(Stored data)
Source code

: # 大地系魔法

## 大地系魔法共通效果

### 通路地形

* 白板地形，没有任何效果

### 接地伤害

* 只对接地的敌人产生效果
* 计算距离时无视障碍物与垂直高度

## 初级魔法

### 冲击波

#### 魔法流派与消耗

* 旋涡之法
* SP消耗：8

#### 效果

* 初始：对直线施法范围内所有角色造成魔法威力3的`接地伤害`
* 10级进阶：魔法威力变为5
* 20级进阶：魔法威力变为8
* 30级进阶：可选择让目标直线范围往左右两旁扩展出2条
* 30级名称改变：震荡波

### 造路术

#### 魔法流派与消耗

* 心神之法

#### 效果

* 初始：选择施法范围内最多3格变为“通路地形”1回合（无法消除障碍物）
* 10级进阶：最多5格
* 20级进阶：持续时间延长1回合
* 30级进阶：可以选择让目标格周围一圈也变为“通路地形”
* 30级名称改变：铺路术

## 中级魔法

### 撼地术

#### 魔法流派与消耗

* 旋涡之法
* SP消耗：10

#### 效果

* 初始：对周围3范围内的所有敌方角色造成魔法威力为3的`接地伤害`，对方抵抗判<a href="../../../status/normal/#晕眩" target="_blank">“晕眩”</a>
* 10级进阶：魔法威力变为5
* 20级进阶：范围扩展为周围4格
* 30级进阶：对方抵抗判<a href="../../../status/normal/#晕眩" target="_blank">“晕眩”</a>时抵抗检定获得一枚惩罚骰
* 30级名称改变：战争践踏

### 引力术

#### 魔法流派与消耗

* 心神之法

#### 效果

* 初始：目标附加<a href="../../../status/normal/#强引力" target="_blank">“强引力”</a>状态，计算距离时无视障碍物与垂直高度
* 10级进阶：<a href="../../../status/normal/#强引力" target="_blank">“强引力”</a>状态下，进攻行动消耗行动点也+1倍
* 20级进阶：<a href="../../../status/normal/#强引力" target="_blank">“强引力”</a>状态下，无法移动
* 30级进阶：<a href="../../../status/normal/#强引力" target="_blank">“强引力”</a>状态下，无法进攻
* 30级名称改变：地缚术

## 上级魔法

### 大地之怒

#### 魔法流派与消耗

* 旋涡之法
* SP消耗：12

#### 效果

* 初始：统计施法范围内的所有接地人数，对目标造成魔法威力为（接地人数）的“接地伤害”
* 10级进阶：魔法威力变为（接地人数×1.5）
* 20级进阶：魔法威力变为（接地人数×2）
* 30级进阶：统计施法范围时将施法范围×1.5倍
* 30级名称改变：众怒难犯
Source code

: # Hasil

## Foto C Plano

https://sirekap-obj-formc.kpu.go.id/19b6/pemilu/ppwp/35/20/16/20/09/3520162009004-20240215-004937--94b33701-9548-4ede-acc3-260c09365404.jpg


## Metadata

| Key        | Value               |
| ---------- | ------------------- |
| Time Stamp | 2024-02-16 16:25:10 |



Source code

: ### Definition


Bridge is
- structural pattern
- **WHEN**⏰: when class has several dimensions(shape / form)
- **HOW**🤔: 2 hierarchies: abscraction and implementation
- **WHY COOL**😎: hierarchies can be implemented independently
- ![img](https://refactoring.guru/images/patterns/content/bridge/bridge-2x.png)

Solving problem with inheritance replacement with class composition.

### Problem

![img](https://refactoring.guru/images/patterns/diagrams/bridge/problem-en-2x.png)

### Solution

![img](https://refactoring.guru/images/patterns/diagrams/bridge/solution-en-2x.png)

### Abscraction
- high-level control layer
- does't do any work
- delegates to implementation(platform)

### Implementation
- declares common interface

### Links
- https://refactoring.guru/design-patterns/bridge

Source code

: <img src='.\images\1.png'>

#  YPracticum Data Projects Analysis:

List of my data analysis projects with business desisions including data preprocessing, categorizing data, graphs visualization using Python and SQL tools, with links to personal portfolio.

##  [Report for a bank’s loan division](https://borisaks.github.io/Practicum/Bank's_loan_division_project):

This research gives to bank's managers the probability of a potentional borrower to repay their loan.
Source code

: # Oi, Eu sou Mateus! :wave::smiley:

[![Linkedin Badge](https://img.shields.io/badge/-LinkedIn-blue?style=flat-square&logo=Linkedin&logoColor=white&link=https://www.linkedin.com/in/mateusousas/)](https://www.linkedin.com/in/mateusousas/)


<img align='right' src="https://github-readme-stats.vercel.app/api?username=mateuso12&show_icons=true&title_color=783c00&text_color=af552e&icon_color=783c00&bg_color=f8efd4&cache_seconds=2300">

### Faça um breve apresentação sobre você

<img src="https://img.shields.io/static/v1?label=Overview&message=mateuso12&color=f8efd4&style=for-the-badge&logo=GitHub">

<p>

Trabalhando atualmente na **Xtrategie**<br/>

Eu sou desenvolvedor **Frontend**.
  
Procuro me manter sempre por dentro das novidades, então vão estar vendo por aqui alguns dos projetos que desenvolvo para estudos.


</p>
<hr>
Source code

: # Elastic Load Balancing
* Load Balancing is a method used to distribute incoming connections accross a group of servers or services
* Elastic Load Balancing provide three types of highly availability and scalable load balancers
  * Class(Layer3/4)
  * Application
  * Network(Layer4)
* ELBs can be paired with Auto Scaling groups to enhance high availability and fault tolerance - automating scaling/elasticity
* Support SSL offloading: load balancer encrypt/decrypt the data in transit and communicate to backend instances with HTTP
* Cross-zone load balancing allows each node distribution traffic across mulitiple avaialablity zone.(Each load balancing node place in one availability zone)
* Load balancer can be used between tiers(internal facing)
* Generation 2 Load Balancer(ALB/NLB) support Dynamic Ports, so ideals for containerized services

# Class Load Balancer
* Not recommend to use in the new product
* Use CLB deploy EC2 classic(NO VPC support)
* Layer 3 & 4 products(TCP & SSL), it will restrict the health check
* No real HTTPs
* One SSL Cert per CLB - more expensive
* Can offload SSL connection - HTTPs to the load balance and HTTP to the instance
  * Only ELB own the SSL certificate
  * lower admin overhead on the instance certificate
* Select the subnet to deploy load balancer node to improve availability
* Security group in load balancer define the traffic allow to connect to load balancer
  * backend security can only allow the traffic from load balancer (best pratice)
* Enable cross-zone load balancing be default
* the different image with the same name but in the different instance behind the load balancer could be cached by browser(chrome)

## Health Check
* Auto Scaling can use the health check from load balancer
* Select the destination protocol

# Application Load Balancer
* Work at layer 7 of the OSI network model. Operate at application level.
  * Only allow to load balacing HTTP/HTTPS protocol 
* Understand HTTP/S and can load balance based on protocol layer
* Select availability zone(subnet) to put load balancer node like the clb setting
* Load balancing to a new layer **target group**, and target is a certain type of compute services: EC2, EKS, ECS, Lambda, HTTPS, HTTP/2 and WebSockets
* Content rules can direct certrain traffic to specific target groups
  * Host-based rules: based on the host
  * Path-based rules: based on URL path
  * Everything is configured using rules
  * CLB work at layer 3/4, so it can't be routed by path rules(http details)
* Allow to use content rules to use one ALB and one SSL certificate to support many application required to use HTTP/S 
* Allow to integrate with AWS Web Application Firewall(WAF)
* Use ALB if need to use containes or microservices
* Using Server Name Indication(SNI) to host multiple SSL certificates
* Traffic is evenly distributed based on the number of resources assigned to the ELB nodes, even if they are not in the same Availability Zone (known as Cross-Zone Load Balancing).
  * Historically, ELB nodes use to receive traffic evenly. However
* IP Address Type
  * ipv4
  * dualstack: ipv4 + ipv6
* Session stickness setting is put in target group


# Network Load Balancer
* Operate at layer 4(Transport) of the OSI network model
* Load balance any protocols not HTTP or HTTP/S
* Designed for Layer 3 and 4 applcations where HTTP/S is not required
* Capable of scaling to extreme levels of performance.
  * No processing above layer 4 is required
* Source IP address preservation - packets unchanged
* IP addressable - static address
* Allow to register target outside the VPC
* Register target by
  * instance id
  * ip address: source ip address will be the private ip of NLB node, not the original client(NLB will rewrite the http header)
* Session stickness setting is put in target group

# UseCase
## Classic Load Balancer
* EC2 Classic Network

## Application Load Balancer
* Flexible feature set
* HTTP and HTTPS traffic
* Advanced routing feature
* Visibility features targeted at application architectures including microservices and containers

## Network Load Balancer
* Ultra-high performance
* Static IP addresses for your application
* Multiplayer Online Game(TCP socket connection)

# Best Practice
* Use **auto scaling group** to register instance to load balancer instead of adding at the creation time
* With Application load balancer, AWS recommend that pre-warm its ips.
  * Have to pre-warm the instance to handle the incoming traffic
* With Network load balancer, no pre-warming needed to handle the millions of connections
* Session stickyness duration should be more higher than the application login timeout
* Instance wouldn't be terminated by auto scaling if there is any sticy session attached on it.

Exercise requirements:
Your answer must consist solely of the lines above between the line holding "No real HTTPs" and the line holding "to improve availability", inclusive, copied exactly.

Written solution:
* No real HTTPs
* One SSL Cert per CLB - more expensive
* Can offload SSL connection - HTTPs to the load balance and HTTP to the instance
  * Only ELB own the SSL certificate
  * lower admin overhead on the instance certificate
* Select the subnet to deploy load balancer node to improve availability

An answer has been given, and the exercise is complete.